Qui de mieux, pour nous en parler, que l’avatar Chaitanya, venu enseigner à l’humanité, il y a près de 500 ans déjà, cette méthode de réalisation de soi recommandée entre toutes pour l’époque à laquelle nous vivons. Contrairement à d’autres maîtres qui, au fil des siècles, ont rédigé de volumineux ouvrages sur la science spirituelle, Chaitanya à condensé l’essence de son enseignement dans huit versets connus sous le nom de Shri Shikshastakam. Et le premier de ces versets révèle plus précisément sept effets propres au chant méditatif du maha-mantra.

  1. Le chant méditatif du maha-mantra nettoie le miroir du cœur (ceto-darpaṇa-mārjanam). Un précieux bienfait, sachant que le miroir en question est celui de la conscience, et que tout comme un miroir empoussiéré ne peut renvoyer une image claire, la conscience d’une personne voilée par une conception matérielle de l’existence ne lui permet pas de voir son identité d’âme spirituelle.
  1. Le chant méditatif du maha-mantra éteint le brasier de l’existence matérielle (bhava-mahā-dāvāgni-nirvāpaṇam), ce brasier n’étant autre que le feu dévorant de la vie en ce monde avec son alternance de joies et de peines sous l’influence des lois de la nature et sous les assauts répétés des souffrances infligées par le corps, par les éléments et par les autres êtres.
  1. Le chant méditatif du maha-mantra est tel la lune croissante qui épanouit le lotus de la fortune la plus heureuse qui soit (śreyaḥ-kairava-candrikā-vitaraṇam), une façon poétique et ésotérique de dire qu’il suscite un attrait grandissant pour les gloires de l’Absolu dans sa forme personnelle.
  1. Le chant méditatif du maha-mantra révèle l’essence même du savoir spirituel (vidyā-vadhū-jīvanam), qui consiste à comprendre que les êtres infinitésimaux que nous sommes sont des émanations fragmentaires de l’Être suprême, qu’ils en font éternellement partie intégrante, et qu’ils lui sont intimement liés par une relation indéfectible.
  1. Le chant méditatif du maha-mantra fait sans cesse grandir l’océan de félicité qu’alimente la vie spirituelle (ānandāmbudhi-vardhanam) en procurant à l’âme le bonheur inhérent à sa nature propre, bonheur qu’aucune forme de satisfaction sensorielle, émotionnelle ou intellectuelle ne peut lui procurer pleinement ni durablement.
  1. Le chant méditatif du maha-mantra donne de goûter le nectar sans cesse renouvelé des échanges empreints d’affection entre l’âme infinitésimale et l’Âme suprême (prati-padaṁ pūrṇāmṛtāsvādanam).
  1. Le chant méditatif du maha-mantra a enfin le pouvoir de purifier entièrement le soi (sarvātma-snapanam) et de l’affranchir des désirs de satisfaction personnelle qui l’empêchent de servir le Seigneur des seigneurs avec amour et dévotion.

Ainsi comprend-on que ces effets, dont la manifestation est graduelle – selon le degré d’abandon du méditant à l’écoute attentive et à la prononciation sentie du maha-mantra – culminent dans l’atteinte de la perfection de la vie humaine.

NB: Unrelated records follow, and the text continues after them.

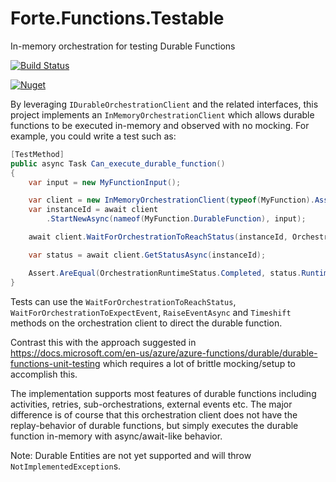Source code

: # Forte.Functions.Testable
In-memory orchestration for testing Durable Functions

[![Build Status](https://fortedigital.visualstudio.com/Forte.OpenSource/_apis/build/status/Forte.Functions.Testable?branchName=master)](https://fortedigital.visualstudio.com/Forte.OpenSource/_build/latest?definitionId=102&branchName=master)

[![Nuget](https://img.shields.io/nuget/v/Forte.Functions.Testable.svg?label=NuGet)](https://www.nuget.org/packages/Forte.Functions.Testable/)


By leveraging `IDurableOrchestrationClient` and the related interfaces, this project implements an `InMemoryOrchestrationClient` which allows durable functions to be executed in-memory and observed with no mocking. For example, you could write a test such as:

```c#
[TestMethod]
public async Task Can_execute_durable_function()
{
    var input = new MyFunctionInput();

    var client = new InMemoryOrchestrationClient(typeof(MyFunction).Assembly);
    var instanceId = await client
        .StartNewAsync(nameof(MyFunction.DurableFunction), input);

    await client.WaitForOrchestrationToReachStatus(instanceId, OrchestrationRuntimeStatus.Completed);

    var status = await client.GetStatusAsync(instanceId);

    Assert.AreEqual(OrchestrationRuntimeStatus.Completed, status.RuntimeStatus);
}
```

Tests can use the `WaitForOrchestrationToReachStatus`, `WaitForOrchestrationToExpectEvent`, `RaiseEventAsync` and `Timeshift` methods on the orchestration client to direct the durable function.

Contrast this with the approach suggested in https://docs.microsoft.com/en-us/azure/azure-functions/durable/durable-functions-unit-testing which requires a lot of brittle mocking/setup to accomplish this.


The implementation supports most features of durable functions including activities, retries, sub-orchestrations, external events etc. The major difference is of course that this orchestration client does not have the replay-behavior of durable functions, but simply executes the durable function in-memory with async/await-like behavior. 

Note: Durable Entities are not yet supported and will throw `NotImplementedException`s.

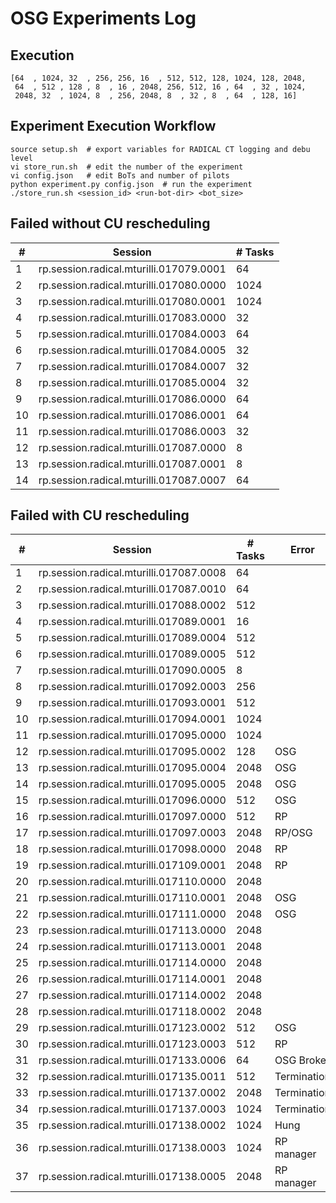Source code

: OSG Experiments Log
===================

Execution
---------
```
[64  , 1024, 32  , 256, 256, 16  , 512, 512, 128, 1024, 128, 2048,
 64  , 512 , 128 , 8  , 16 , 2048, 256, 512, 16 , 64  , 32 , 1024,
 2048, 32  , 1024, 8  , 256, 2048, 8  , 32 , 8  , 64  , 128, 16]
```

Experiment Execution Workflow
-----------------------------
```
source setup.sh  # export variables for RADICAL CT logging and debu level
vi store_run.sh  # edit the number of the experiment
vi config.json   # edit BoTs and number of pilots
python experiment.py config.json  # run the experiment
./store_run.sh <session_id> <run-bot-dir> <bot_size>
```

Failed without CU rescheduling
------------------------------

| #  | Session                                 | # Tasks |
|----|-----------------------------------------|---------|
| 1  | rp.session.radical.mturilli.017079.0001 | 64      |
| 2  | rp.session.radical.mturilli.017080.0000 | 1024    |
| 3  | rp.session.radical.mturilli.017080.0001 | 1024    |
| 4  | rp.session.radical.mturilli.017083.0000 | 32      |
| 5  | rp.session.radical.mturilli.017084.0003 | 64      |
| 6  | rp.session.radical.mturilli.017084.0005 | 32      |
| 7  | rp.session.radical.mturilli.017084.0007 | 32      |
| 8  | rp.session.radical.mturilli.017085.0004 | 32      |
| 9  | rp.session.radical.mturilli.017086.0000 | 64      |
| 10 | rp.session.radical.mturilli.017086.0001 | 64      |
| 11 | rp.session.radical.mturilli.017086.0003 | 32      |
| 12 | rp.session.radical.mturilli.017087.0000 | 8       |
| 13 | rp.session.radical.mturilli.017087.0001 | 8       |
| 14 | rp.session.radical.mturilli.017087.0007 | 64      |

Failed with CU rescheduling
---------------------------

| #  | Session                                 | # Tasks | Error       |
|----|-----------------------------------------|---------|-------------|
| 1  | rp.session.radical.mturilli.017087.0008 | 64      |             |
| 2  | rp.session.radical.mturilli.017087.0010 | 64      |             |
| 3  | rp.session.radical.mturilli.017088.0002 | 512     |             |
| 4  | rp.session.radical.mturilli.017089.0001 | 16      |             |
| 5  | rp.session.radical.mturilli.017089.0004 | 512     |             |
| 6  | rp.session.radical.mturilli.017089.0005 | 512     |             |
| 7  | rp.session.radical.mturilli.017090.0005 | 8       |             |
| 8  | rp.session.radical.mturilli.017092.0003 | 256     |             |
| 9  | rp.session.radical.mturilli.017093.0001 | 512     |             |
| 10 | rp.session.radical.mturilli.017094.0001 | 1024    |             |
| 11 | rp.session.radical.mturilli.017095.0000 | 1024    |             |
| 12 | rp.session.radical.mturilli.017095.0002 | 128     | OSG         |
| 13 | rp.session.radical.mturilli.017095.0004 | 2048    | OSG         |
| 14 | rp.session.radical.mturilli.017095.0005 | 2048    | OSG         |
| 15 | rp.session.radical.mturilli.017096.0000 | 512     | OSG         |
| 16 | rp.session.radical.mturilli.017097.0000 | 512     | RP          |
| 17 | rp.session.radical.mturilli.017097.0003 | 2048    | RP/OSG      |
| 18 | rp.session.radical.mturilli.017098.0000 | 2048    | RP          |
| 19 | rp.session.radical.mturilli.017109.0001 | 2048    | RP          |
| 20 | rp.session.radical.mturilli.017110.0000 | 2048    |             |
| 21 | rp.session.radical.mturilli.017110.0001 | 2048    | OSG         |
| 22 | rp.session.radical.mturilli.017111.0000 | 2048    | OSG         |
| 23 | rp.session.radical.mturilli.017113.0000 | 2048    |             |
| 24 | rp.session.radical.mturilli.017113.0001 | 2048    |             |
| 25 | rp.session.radical.mturilli.017114.0000 | 2048    |             |
| 26 | rp.session.radical.mturilli.017114.0001 | 2048    |             |
| 27 | rp.session.radical.mturilli.017114.0002 | 2048    |             |
| 28 | rp.session.radical.mturilli.017118.0002 | 2048    |             |
| 29 | rp.session.radical.mturilli.017123.0002 | 512     | OSG         |
| 30 | rp.session.radical.mturilli.017123.0003 | 512     | RP          |
| 31 | rp.session.radical.mturilli.017133.0006 | 64      | OSG Broker  |
| 32 | rp.session.radical.mturilli.017135.0011 | 512     | Termination |
| 33 | rp.session.radical.mturilli.017137.0002 | 2048    | Termination |
| 34 | rp.session.radical.mturilli.017137.0003 | 1024    | Termination |
| 35 | rp.session.radical.mturilli.017138.0002 | 1024    | Hung        |
| 36 | rp.session.radical.mturilli.017138.0003 | 1024    | RP manager  |
| 37 | rp.session.radical.mturilli.017138.0005 | 2048    | RP manager  |
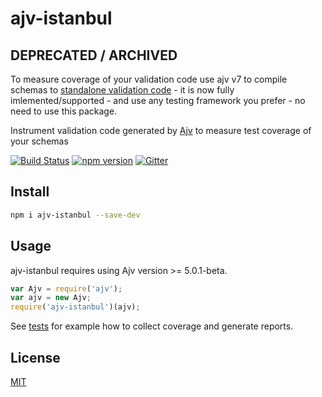 # ajv-istanbul


## DEPRECATED / ARCHIVED

To measure coverage of your validation code use ajv v7 to compile schemas to [standalone validation code](https://github.com/ajv-validator/ajv/blob/master/docs/standalone.md) - it is now fully imlemented/supported - and use any testing framework you prefer - no need to use this package.

Instrument validation code generated by [Ajv](https://github.com/epoberezkin/ajv) to measure test coverage of your schemas

[![Build Status](https://travis-ci.org/epoberezkin/ajv-istanbul.svg?branch=master)](https://travis-ci.org/epoberezkin/ajv-istanbul)
[![npm version](https://badge.fury.io/js/ajv-istanbul.svg)](https://www.npmjs.com/package/ajv-istanbul)
[![Gitter](https://img.shields.io/gitter/room/ajv-validator/ajv.svg)](https://gitter.im/ajv-validator/ajv)


## Install

```bash
npm i ajv-istanbul --save-dev
```


## Usage

ajv-istanbul requires using Ajv version >= 5.0.1-beta.

```javascript
var Ajv = require('ajv');
var ajv = new Ajv;
require('ajv-istanbul')(ajv);
```

See [tests](https://github.com/epoberezkin/ajv-istanbul/blob/master/spec.js) for example how to collect coverage and generate reports.


## License

[MIT](https://github.com/epoberezkin/ajv-istanbul/blob/master/LICENSE)
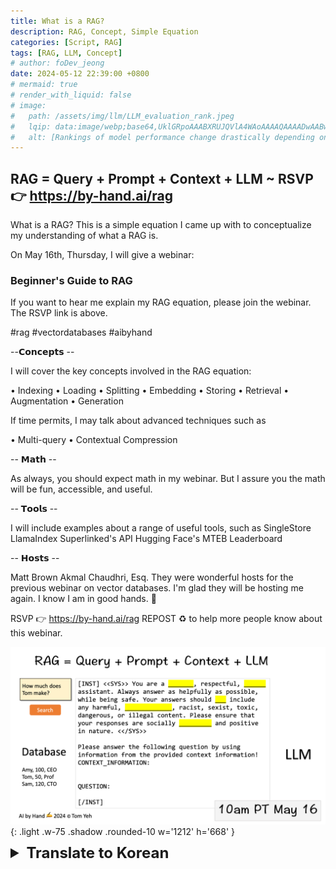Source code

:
 ```yaml
---
title: What is a RAG?
description: RAG, Concept, Simple Equation
categories: [Script, RAG]
tags: [RAG, LLM, Concept]
# author: foDev_jeong
date: 2024-05-12 22:39:00 +0800
# mermaid: true
# render_with_liquid: false
# image:
#   path: /assets/img/llm/LLM_evaluation_rank.jpeg
#   lqip: data:image/webp;base64,UklGRpoAAABXRUJQVlA4WAoAAAAQAAAADwAABwAAQUxQSDIAAAARL0AmbZurmr57yyIiqE8oiG0bejIYEQTgqiDA9vqnsUSI6H+oAERp2HZ65qP/VIAWAFZQOCBCAAAA8AEAnQEqEAAIAAVAfCWkAALp8sF8rgRgAP7o9FDvMCkMde9PK7euH5M1m6VWoDXf2FkP3BqV0ZYbO6NA/VFIAAAA
#   alt: [Rankings of model performance change drastically depending on which LLM is used as the judge on KILT-NQ]
---
```


## RAG = Query + Prompt + Context + LLM ~ RSVP 👉 <https://by-hand.ai/rag>

What is a RAG? This is a simple equation I came up with to conceptualize my understanding of what a RAG is.

On May 16th, Thursday, I will give a webinar:

### Beginner's Guide to RAG ###

If you want to hear me explain my RAG equation, please join the webinar. The RSVP link is above.

#rag #vectordatabases #aibyhand 

--𝗖𝗼𝗻𝗰𝗲𝗽𝘁𝘀 --

I will cover the key concepts involved in the RAG equation:

• Indexing
• Loading
• Splitting
• Embedding
• Storing
• Retrieval
• Augmentation
• Generation

If time permits, I may talk about advanced techniques such as

• Multi-query
• Contextual Compression

-- 𝗠𝗮𝘁𝗵 --

As always, you should expect math in my webinar. But I assure you the math will be fun, accessible, and useful.

-- 𝗧𝗼𝗼𝗹𝘀 --

I will include examples about a range of useful tools, such as
SingleStore 
LlamaIndex 
Superlinked's API 
Hugging Face's MTEB Leaderboard

 -- 𝗛𝗼𝘀𝘁𝘀 --

Matt Brown 
Akmal Chaudhri, Esq.
They were wonderful hosts for the previous webinar on vector databases. I'm glad they will be hosting me again. I know I am in good hands. 🙌

RSVP 👉 <https://by-hand.ai/rag>
REPOST ♻️ to help more people know about this webinar.

![ What is RAG? ](/assets/img/llm/RAG_concept.gif){: .light .w-75 .shadow .rounded-10 w='1212' h='668' }

<details markdown="1">
<summary style= "font-size:24px; line-height:24px; font-weight:bold; cursor:pointer;" > Translate to Korean </summary>

* * * 

RAG = 쿼리 + 프롬프트 + 컨텍스트 + LLM ~ RSVP 👉 <https://by-hand.ai/rag>

RAG란 무엇입니까? 이것은 RAG가 무엇인지에 대한 이해를 개념화하기 위해 생각해 낸 간단한 방정식입니다.

5월 16일 목요일에는 웨비나를 진행합니다.

### RAG 초보자 가이드 ###

제 RAG 방정식에 대한 설명을 듣고 싶으시면 웨비나에 참여하십시오. RSVP 링크는 위에 있습니다.

해시태그#rag 해시태그#vectordatabases 해시태그#aibyhand 

--개념--

RAG 방정식과 관련된 주요 개념을 다루겠습니다.

•인덱싱
•로드
•분할
•포함
•저장
•검색
•확대
•세대

시간이 허락한다면 다음과 같은 고급 기술에 대해 이야기 할 수 있습니다.

• 다중 쿼리
• 상황별 압축

--수학--

항상 그렇듯이 제 웨비나에서 수학을 기대해야 합니다. 그러나 수학은 재미있고, 접근하기 쉬우며, 유용할 것이라고 장담합니다.

--도구--

다음과 같은 다양한 유용한 도구에 대한 예를 포함하겠습니다.
SingleStore 
LlamaIndex 
Superlinked 의 API 
Hugging Face 의 MTEB 리더보드


</details>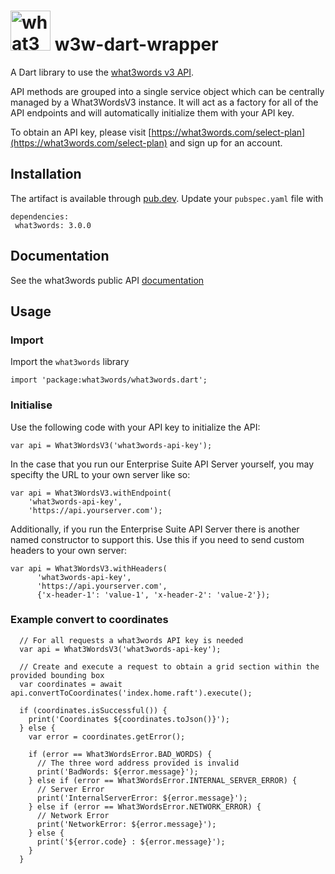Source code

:# <img src="https://what3words.com/assets/images/w3w_square_red.png" width="64" height="64" alt="what3words">&nbsp;w3w-dart-wrapper

A Dart library to use the [what3words v3 API](https://docs.what3words.com/api/v3/).

API methods are grouped into a single service object which can be centrally managed by a What3WordsV3 instance. It will act as a factory for all of the API endpoints and will automatically initialize them with your API key.

To obtain an API key, please visit [https://what3words.com/select-plan](https://what3words.com/select-plan) and sign up for an account.

## Installation

The artifact is available through [pub.dev](https://pub.dev/documentation/shelf/latest/). Update your `pubspec.yaml` file with 

```
dependencies:
 what3words: 3.0.0
``` 

## Documentation

See the what3words public API [documentation](https://docs.what3words.com/api/v3/)

## Usage

### Import

Import the `what3words` library

```
import 'package:what3words/what3words.dart';
```

### Initialise

Use the following code with your API key to initialize the API:

```
var api = What3WordsV3('what3words-api-key');
```

In the case that you run our Enterprise Suite API Server yourself, you may specifty the URL to your own server like so:

```
var api = What3WordsV3.withEndpoint(
    'what3words-api-key', 
    'https://api.yourserver.com');
```

Additionally, if you run the Enterprise Suite API Server there is another named constructor to support this. Use this if you need to send custom headers to your own server:

```
var api = What3WordsV3.withHeaders(
      'what3words-api-key', 
      'https://api.yourserver.com',
      {'x-header-1': 'value-1', 'x-header-2': 'value-2'});
```

### Example convert to coordinates

```
  // For all requests a what3words API key is needed
  var api = What3WordsV3('what3words-api-key');

  // Create and execute a request to obtain a grid section within the provided bounding box
  var coordinates = await api.convertToCoordinates('index.home.raft').execute();

  if (coordinates.isSuccessful()) {
    print('Coordinates ${coordinates.toJson()}');
  } else {
    var error = coordinates.getError();

    if (error == What3WordsError.BAD_WORDS) {
      // The three word address provided is invalid
      print('BadWords: ${error.message}');
    } else if (error == What3WordsError.INTERNAL_SERVER_ERROR) {
      // Server Error
      print('InternalServerError: ${error.message}');
    } else if (error == What3WordsError.NETWORK_ERROR) {
      // Network Error
      print('NetworkError: ${error.message}');
    } else {
      print('${error.code} : ${error.message}');
    }
  }
```

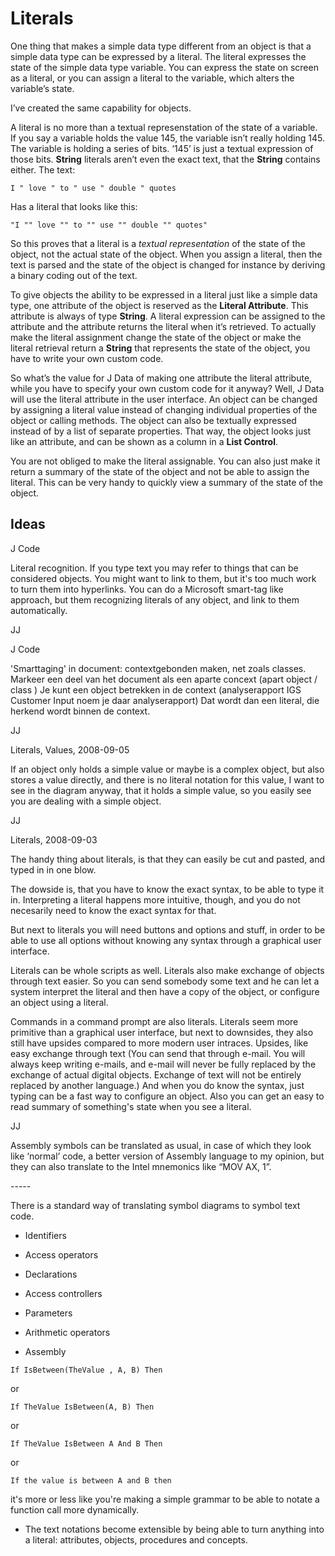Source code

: ﻿Literals
========

One thing that makes a simple data type different from an object is that a simple data type can be expressed by a literal. The literal expresses the state of the simple data type variable. You can express the state on screen as a literal, or you can assign a literal to the variable, which alters the variable’s state. 

I’ve created the same capability for objects.

A literal is no more than a textual represenstation of the state of a variable. If you say a variable holds the value 145, the variable isn’t really holding 145. The variable is holding a series of bits. ‘145’ is just a textual expression of those bits. __String__ literals aren’t even the exact text, that the __String__ contains either. The text:

```
I " love " to " use " double " quotes
```

Has a literal that looks like this:

```
"I "" love "" to "" use "" double "" quotes"
```

So this proves that a literal is a *textual representation* of the state of the object, not the actual state of the object. When you assign a literal, then the text is parsed and the state of the object is changed for instance by deriving a binary coding out of the text.

To give objects the ability to be expressed in a literal just like a simple data type, one attribute of the object is reserved as the __Literal Attribute__. This attribute is always of type __String__. A literal expression can be assigned to the attribute and the attribute returns the literal when it’s retrieved. To actually make the literal assignment change the state of the object or make the literal retrieval return a __String__ that represents the state of the object, you have to write your own custom code.

So what’s the value for J Data of making one attribute the literal attribute, while you have to specify your own custom code for it anyway? Well, J Data will use the literal attribute in the user interface. An object can be changed by assigning a literal value instead of changing individual properties of the object or calling methods. The object can also be textually expressed instead of by a list of separate properties. That way, the object looks just like an attribute, and can be shown as a column in a __List Control__.

You are not obliged to make the literal assignable. You can also just make it return a summary of the state of the object and not be able to assign the literal. This can be very handy to quickly view a summary of the state of the object.

## Ideas

J Code

Literal recognition.
If you type text you may refer to 
things that can be considered objects.
You might want to link to them, but it's
too much work to turn them into hyperlinks.
You can do a Microsoft smart-tag like approach,
but them recognizing literals of any object,
and link to them automatically.

JJ


J Code

'Smarttaging' in document:
contextgebonden maken, net zoals classes.
Markeer een deel van het document als een aparte concext (apart object / class ) Je kunt een object betrekken in de context (analyserapport IGS Customer Input noem je daar analyserapport) Dat wordt dan een literal, die herkend wordt binnen de context.

JJ


Literals, Values,
2008-09-05

If an object only holds a simple value or maybe is a complex object, but also stores a value directly, and there is no literal notation for this value, I want to see in the diagram anyway, that it holds a simple value, so you easily see you are dealing with a simple object.

JJ


Literals,
2008-09-03

The handy thing about literals, is that they can easily be cut and pasted, and typed in in one blow.

The dowside is, that you have to know the exact syntax, to be able to type it in.
Interpreting a literal happens more intuitive, though, and
you do not necesarily need to know the exact syntax for that.

But next to literals you will need buttons and options
and stuff, in order to be able to use all options
without knowing any syntax through a graphical user interface.

Literals can be whole scripts as well.
Literals also make exchange of objects through text easier.
So you can send somebody some text and he can let a system
interpret the literal and then have a copy of the object,
or configure an object using a literal.

Commands in a command prompt are also literals.
Literals seem more primitive than a graphical user interface,
but next to downsides, they also still have upsides compared
to more modern user intraces.
Upsides, like easy exchange through text (You can send that through e-mail.
You will always keep writing e-mails, and e-mail will never be fully replaced by the
exchange of actual digital objects. Exchange of text will not be entirely replaced by another language.)
And when you do know the syntax, just typing can be a fast way to configure an object.
Also you can get an easy to read summary of something's state when you see a literal.

JJ


Assembly symbols can be translated as usual, in case of which they look like ‘normal’ code, a better version of Assembly language to my opinion, but they can also translate to the Intel mnemonics like “MOV AX, 1”.

\-----

There is a standard way of translating symbol diagrams to symbol text code.

- Identifiers
- Access operators
- Declarations
- Access controllers
- Parameters
- Arithmetic operators

- Assembly

```
If IsBetween(TheValue , A, B) Then
```

or

```
If TheValue IsBetween(A, B) Then
```

or

```
If TheValue IsBetween A And B Then
```

or

```
If the value is between A and B then
```

it's more or less like you're making a simple grammar to be able to notate a function call more dynamically.


- The text notations become extensible by being able to turn anything into a literal: attributes, objects, procedures and concepts.
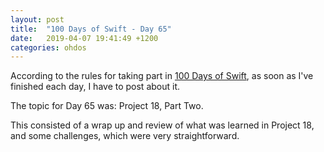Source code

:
 ```yaml
---
layout: post
title:  "100 Days of Swift - Day 65"
date:   2019-04-07 19:41:49 +1200
categories: ohdos
---
```

According to the rules for taking part in [100 Days of Swift](https://www.hackingwithswift.com/100), as soon as I've finished each day, I have to post about it.

The topic for Day 65 was: Project 18, Part Two.

This consisted of a wrap up and review of what was learned in Project 18, and some challenges, which were very straightforward.
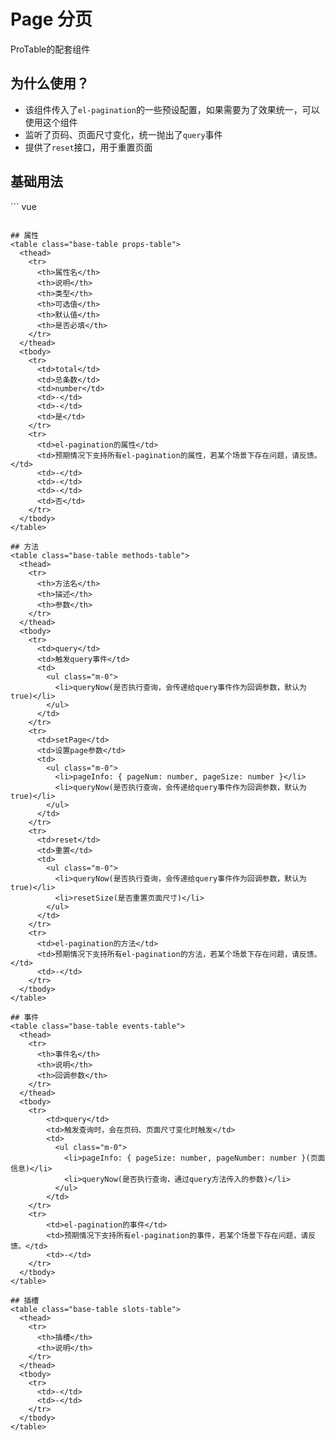 <script setup>
import BaseUse from './example/base-use.vue'
</script>

# Page 分页
ProTable的配套组件

## 为什么使用？
* 该组件传入了`el-pagination`的一些预设配置，如果需要为了效果统一，可以使用这个组件
* 监听了页码、页面尺寸变化，统一抛出了`query`事件
* 提供了`reset`接口，用于重置页面

## 基础用法
<base-use />
``` vue
<template>
  <el-button @click="reset()">reset</el-button>
  <jlc-page ref="pageRef" :total="88" @query="onQuery" :page-sizes="pageSizes"></jlc-page>
</template>

<script setup lang='ts'>
import { ref } from 'vue'
import { ElButton } from 'element-plus'
import { JlcPage } from '@sz-jlc/admin-vue3'

const pageRef = ref()

const pageSizes = [10, 20, 30, 50, 100]

const onQuery = (pageInfo: any) => {
  console.log(pageInfo)
}

const reset = () => {
  pageRef.value.reset()
}
</script>
```

## 属性
<table class="base-table props-table">
  <thead>
    <tr>
      <th>属性名</th>
      <th>说明</th>
      <th>类型</th>
      <th>可选值</th>
      <th>默认值</th>
      <th>是否必填</th>
    </tr>
  </thead>
  <tbody>
    <tr>
      <td>total</td>
      <td>总条数</td>
      <td>number</td>
      <td>-</td>
      <td>-</td>
      <td>是</td>
    </tr>
    <tr>
      <td>el-pagination的属性</td>
      <td>预期情况下支持所有el-pagination的属性，若某个场景下存在问题，请反馈。</td>
      <td>-</td>
      <td>-</td>
      <td>-</td>
      <td>否</td>
    </tr>
  </tbody>
</table>

## 方法
<table class="base-table methods-table">
  <thead>
    <tr>
      <th>方法名</th>
      <th>描述</th>
      <th>参数</th>
    </tr>
  </thead>
  <tbody>
    <tr>
      <td>query</td>
      <td>触发query事件</td>
      <td>
        <ul class="m-0">
          <li>queryNow(是否执行查询，会传递给query事件作为回调参数，默认为true)</li>
        </ul>
      </td>
    </tr>
    <tr>
      <td>setPage</td>
      <td>设置page参数</td>
      <td>
        <ul class="m-0">
          <li>pageInfo: { pageNum: number, pageSize: number }</li>
          <li>queryNow(是否执行查询，会传递给query事件作为回调参数，默认为true)</li>
        </ul>
      </td>
    </tr>
    <tr>
      <td>reset</td>
      <td>重置</td>
      <td>
        <ul class="m-0">
          <li>queryNow(是否执行查询，会传递给query事件作为回调参数，默认为true)</li>
          <li>resetSize(是否重置页面尺寸)</li>
        </ul>
      </td>
    </tr>
    <tr>
      <td>el-pagination的方法</td>
      <td>预期情况下支持所有el-pagination的方法，若某个场景下存在问题，请反馈。</td>
      <td>-</td>
    </tr>
  </tbody>
</table>

## 事件
<table class="base-table events-table">
  <thead>
    <tr>
      <th>事件名</th>
      <th>说明</th>
      <th>回调参数</th>
    </tr>
  </thead>
  <tbody>
    <tr>
        <td>query</td>
        <td>触发查询时，会在页码、页面尺寸变化时触发</td>
        <td>
          <ul class="m-0">
            <li>pageInfo: { pageSize: number, pageNumber: number }(页面信息)</li>
            <li>queryNow(是否执行查询，通过query方法传入的参数)</li>
          </ul>
        </td>
    </tr>
    <tr>
        <td>el-pagination的事件</td>
        <td>预期情况下支持所有el-pagination的事件，若某个场景下存在问题，请反馈。</td>
        <td>-</td>
    </tr>
  </tbody>
</table>

## 插槽
<table class="base-table slots-table">
  <thead>
    <tr>
      <th>插槽</th>
      <th>说明</th>
    </tr>
  </thead>
  <tbody>
    <tr>
      <td>-</td>
      <td>-</td>
    </tr>
  </tbody>
</table>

Tel est le réel pouvoir du son!

ceto-darpaṇa-mārjanaṁ bhava-mahā-dāvāgni-nirvāpaṇaṁ
śreyaḥ-kairava-candrikā-vitaraṇaṁ vidyā-vadhū-jīvanam
ānandāmbudhi-vardhanaṁ prati-padaṁ pūrṇāmṛtāsvādanaṁ
sarvātma-snapanaṁ paraṁ vijayate śrī-kṛṣṇa-saṅkīrtanam

Tandis que la Renaissance était littéraire et artistique en Europe,
elle était plutôt spirituelle en Orient,
où l’avatar Chaitanya propageait le chant du maha-mantra de ville en ville,
et confiait à ses disciples et à leurs propres disciples la tâche d’en répandre la pratique partout dans le monde
pour le plus grand bien de l’humanité.